Monitor water troughs or buckets regularly and refill them as needed. Automatic waterers are convenient, but can make it tough to monitor how much your horse is drinking. In general, horses should consume about 5% of their body weight in water every day – more if it’s hot, they’re exercising, or both. Horses enjoying juicy grass pasture will get more of their water needs met by grass, whereas horses on dry hay will typically need to drink more.
All water sources should be kept clean. Check them when you feed, because horses typically drink the most within a few hours of eating. (Steamy tip: Haygain Steamed Hay can have up to 3X the moisture content of dry hay!)
3. Be Flexible in Your Training: Adjust exercise and turnout routines to avoid the hottest times of the day. Schedule activities for early morning or evening when temperatures are cooler. Ensure that turnout areas have adequate shade and access to water. Be flexible. Opt for a shady stroll over a vigorous jump school if it’s excessively hot.

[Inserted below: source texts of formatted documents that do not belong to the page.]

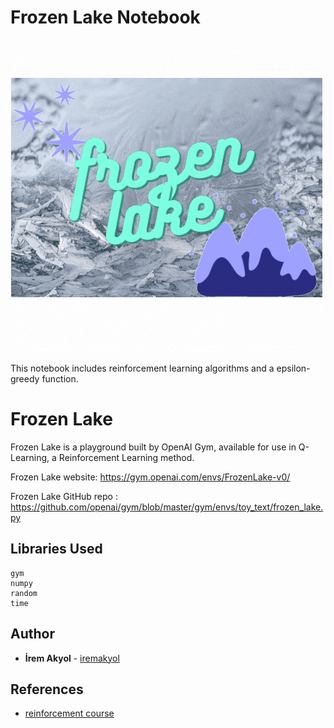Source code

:# Frozen Lake Notebook

![logo](frozen.gif)

This notebook includes reinforcement learning algorithms and a epsilon-greedy function.

# Frozen Lake

Frozen Lake is a playground built by OpenAI Gym, available for use in Q-Learning, a Reinforcement Learning method.

Frozen Lake website: https://gym.openai.com/envs/FrozenLake-v0/

Frozen Lake GitHub repo : https://github.com/openai/gym/blob/master/gym/envs/toy_text/frozen_lake.py

## Libraries Used

    gym
    numpy
    random
    time
    
## Author

-   **İrem Akyol**  - [iremakyol](https://github.com/lastirembender)    
    
## References   

- [reinforcement course](https://simoninithomas.github.io/deep-rl-course/#)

4. Manage Grazing: Monitor the quality of pasture grass during the summer. In hot weather, grass can become dry and less nutritious. Rotate pastures to prevent overgrazing and consider providing supplemental hay or feed to ensure adequate nutrition.
5. Control The Critters: Flies and other insects go hand-in-hand with hot weather. Use lightweight, mesh fly masks and fly sheets to protect your horse without making him hot. Offsite manure storage and property-wide fly reduction practices pay off nicely in the hot months.
6. Watch Out for Heat Stress: Excessive sweating, rapid breathing, lethargy and dehydration can be signs of heat stress. Provide immediate shade, cool water, and contact a veterinarian if you suspect heat-related issues.
7. Ask About Electrolytes: Electrolytes can help replenish minerals lost through sweating.
Ask your veterinarians about adding them to your horse’s diet through the hot months.
8. Create Ventilation: Fresh air is another element that’s critical for horse health year round. Aisleways and windows designed to invite breezes and roofs that encourage hot air to rise and escape are ideal barn characteristics for air circulation. Where more is needed, fans safely installed out of horse’s reach can help.